EEA32 Heavy metal (HM) emissions

Note: new version is available!
Contents
 

Assessment versions

Published (reviewed and quality assured)

Justification for indicator selection

Heavy metals (such as cadmium, mercury and lead) are recognised as being directly toxic to biota. All have the quality of being progressively accumulated higher up the food chain, such that chronic exposure of lower organisms to much lower concentrations can expose predatory organisms, including humans, to potentially harmful concentrations. In humans they are also of concern for human health because of their toxicity, their potential to cause cancer and their ability to cause harmful effects at low concentrations. Their relative toxic/carcinogenic potencies are compound specific. Specifically, exposure to heavy metals has been linked with developmental retardation, various cancers, kidney damage, and even death in some instances of exposure to very high concentrations. Those heavy metals that are already a focus of international and EU action. The major concern is centred on their possible role in carcinogenic, immunological and reproductive effects but more recently concern has also been expressed over their possible harmful effects on human development.

Scientific references:

  • No rationale references available

Indicator definition

  • The indicator tracks trends since 1990 in anthropogenic emissions of heavy metals.
  • The indicator also provides information on emissions by sectors: Energy industries; road and other transport; industry (processes and energy); other (energy); fugitive emissions; waste; agriculture and other (non energy).
  • Geographical coverage: EEA-32 (EU-27 Member States, EFTA-4 countries (Iceland, Liechtenstein, Norway, and Switzerland) and Turkey)
  • Temporal coverage: 1990-2007
  • Units

    Tons (metric tonnes)

    Policy context and targets

    Context description

    Coupled with improved control and abatement techniques, targeted international and EU legislation (directives and regulations) has led to good progress in most EEA-32 countries in reducing heavy metal emissions.
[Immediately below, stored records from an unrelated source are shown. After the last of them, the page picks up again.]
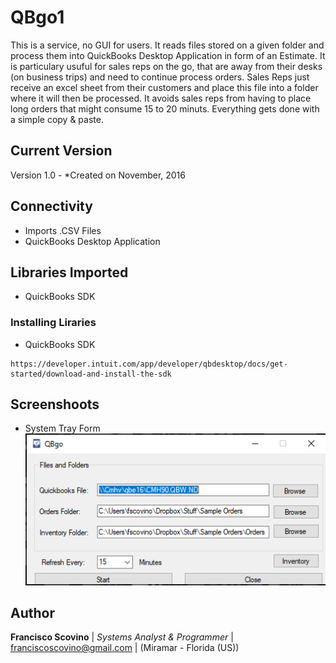 
# QBgo1

This is a service, no GUI for users. It reads files stored on a given folder and process them into QuickBooks Desktop Application in form of an Estimate. It is particulary usuful for sales reps on the go, that are away from their desks (on business trips) and need to continue process orders. Sales Reps just receive an excel sheet from their customers and place this file into a folder where it will then be processed. It avoids sales reps from having to place long orders that might consume 15 to 20 minuts. Everything gets done with a simple copy & paste.


## Current Version
Version 1.0 - *Created on November, 2016

## Connectivity

* Imports .CSV Files
* QuickBooks Desktop Application

## Libraries Imported

* QuickBooks SDK

### Installing Liraries

* QuickBooks SDK
```
https://developer.intuit.com/app/developer/qbdesktop/docs/get-started/download-and-install-the-sdk
```

## Screenshoots
* System Tray Form
![Screenshoot](https://github.com/fscovino/QBgo/blob/master/QBgo_image.png)


## Author

**Francisco Scovino** | *Systems Analyst & Programmer* | [franciscoscovino@gmail.com](mailto:franciscoscovino@gmail.com) | (Miramar - Florida (US))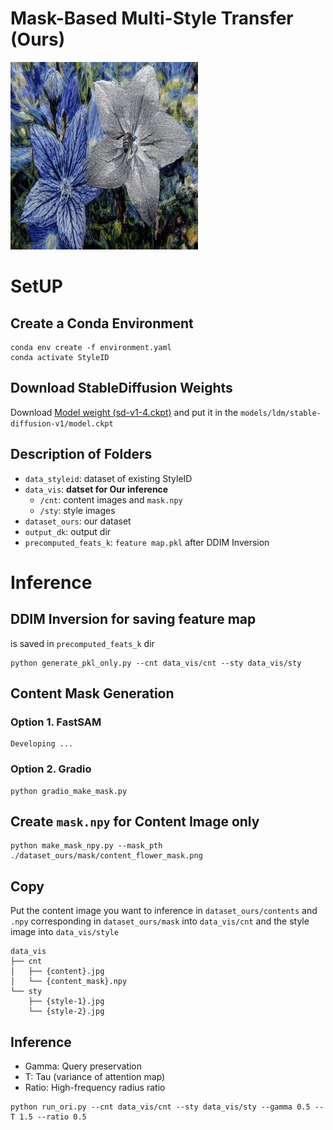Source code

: # Mask-Based Multi-Style Transfer  (Ours)

<img src="./output_dk/ours_multi.png" width="300">

# SetUP

## Create a Conda Environment

```
conda env create -f environment.yaml
conda activate StyleID
```

## Download StableDiffusion Weights

Download <a href='https://huggingface.co/CompVis/stable-diffusion-v-1-4-original/tree/main'>Model weight (sd-v1-4.ckpt)</a> and put it in the `models/ldm/stable-diffusion-v1/model.ckpt`

## Description of Folders

- `data_styleid`: dataset of existing StyleID
- `data_vis`: **datset for Our inference**
    - `/cnt`: content images and `mask.npy`
    - `/sty`: style images
- `dataset_ours`: our dataset
- `output_dk`: output dir
- `precomputed_feats_k`: `feature map.pkl` after DDIM Inversion

# Inference

## DDIM Inversion for saving feature map

is saved in `precomputed_feats_k` dir

```
python generate_pkl_only.py --cnt data_vis/cnt --sty data_vis/sty
```

## Content Mask Generation

### Option 1. FastSAM

```
Developing ...
```

### Option 2. Gradio

```
python gradio_make_mask.py
```

## Create `mask.npy` for Content Image only

```
python make_mask_npy.py --mask_pth ./dataset_ours/mask/content_flower_mask.png
```

## Copy 
Put the content image you want to inference in `dataset_ours/contents` and `.npy` corresponding in `dataset_ours/mask` into `data_vis/cnt` and the style image into `data_vis/style`

```
data_vis
├── cnt
│   ├── {content}.jpg
│   └── {content_mask}.npy
└── sty
    ├── {style-1}.jpg
    └── {style-2}.jpg
```


## Inference

- Gamma: Query preservation
- T: Tau (variance of attention map)
- Ratio: High-frequency radius ratio

```
python run_ori.py --cnt data_vis/cnt --sty data_vis/sty --gamma 0.5 --T 1.5 --ratio 0.5
```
Such legislation includes:

    • the 1998 Aarhus Protocol on Heavy Metals (to the 1979 UNECE Convention on Long-range Transboundary Air Pollution (LRTAP)) - targets three particularly harmful substances: cadmium, mercury and lead;
    • within the EU, the Directive on Integrated Pollution Prevention and Control  (96/61/EC) aims to prevent or minimise pollution of water, air and soil by industrial effluent and other waste from industrial installations, including energy industries, by defining basic obligations for operating licences or permits and by introducing targets, or benchmarks, for energy efficiency.  It also requires the application of Best Available Techniques (BAT) in new installations from now on (and for existing plants over the next 10 years according to national legislation) which will also help to reduce emissions of heavy metals and POPs. The IPPC Directive is presently under review, together with various related legislation, including the LCP and Waste Incineration directives. Emissions of a number of heavy metals released from certain industrial facilities are also estimated and reported under the requirements of the European Pollutant Release and Transfer Register Regulation (E-PRTR) (166/2006/EC).
    • the Directive on the Limitation of Emissions of Certain Pollutants into the Air from Large Combustion Plants (2001/80/EC) - has acted to limit heavy metal emissions via dust control and absorption of heavy metals;
    • the CAFE Directive on Ambient Air Quality and Cleaner Air for Europe (2008/50/EC) has replaced the earlier Directive 96/62/EC on Ambient Air Quality Assessment and Management and three of its daughter directives 99/30/EC, 2000/69/EC, 2002/3/EC. Its fourth daughter directive (2004/107/EC) still remains in force and contains provisions and limit values for the further control of arsenic, cadmium, mercury, nickel and polycyclic aromatic hydrocarbons in ambient air;

    There are also a number of specific EU environmental quality standards and emission standards for heavy metals and POPs for these substances in coastal and inland waters, drinking waters etc. These have only indirect relevance to air emissions as they do not directly specify emission or precipitation quality requirements, but rather specify the required quality of receiving waters. Such measures include for example, the Water Framework Directive (2000/60/EC). Other measures including restrictions on the use of heavy metals in certain consumer products, such as the EC Regulation on the Banning of Exports of Metallic Mercury and Certain Mercury Compounds and Mixtures and the Safe Storage of Metallic Mercury (1102/2008) and Directive 2007/51/EC amending Council Directive 7/769/EEC relating to Restrictions on the Marketing of Certain Measuring Devices Containing Mercury.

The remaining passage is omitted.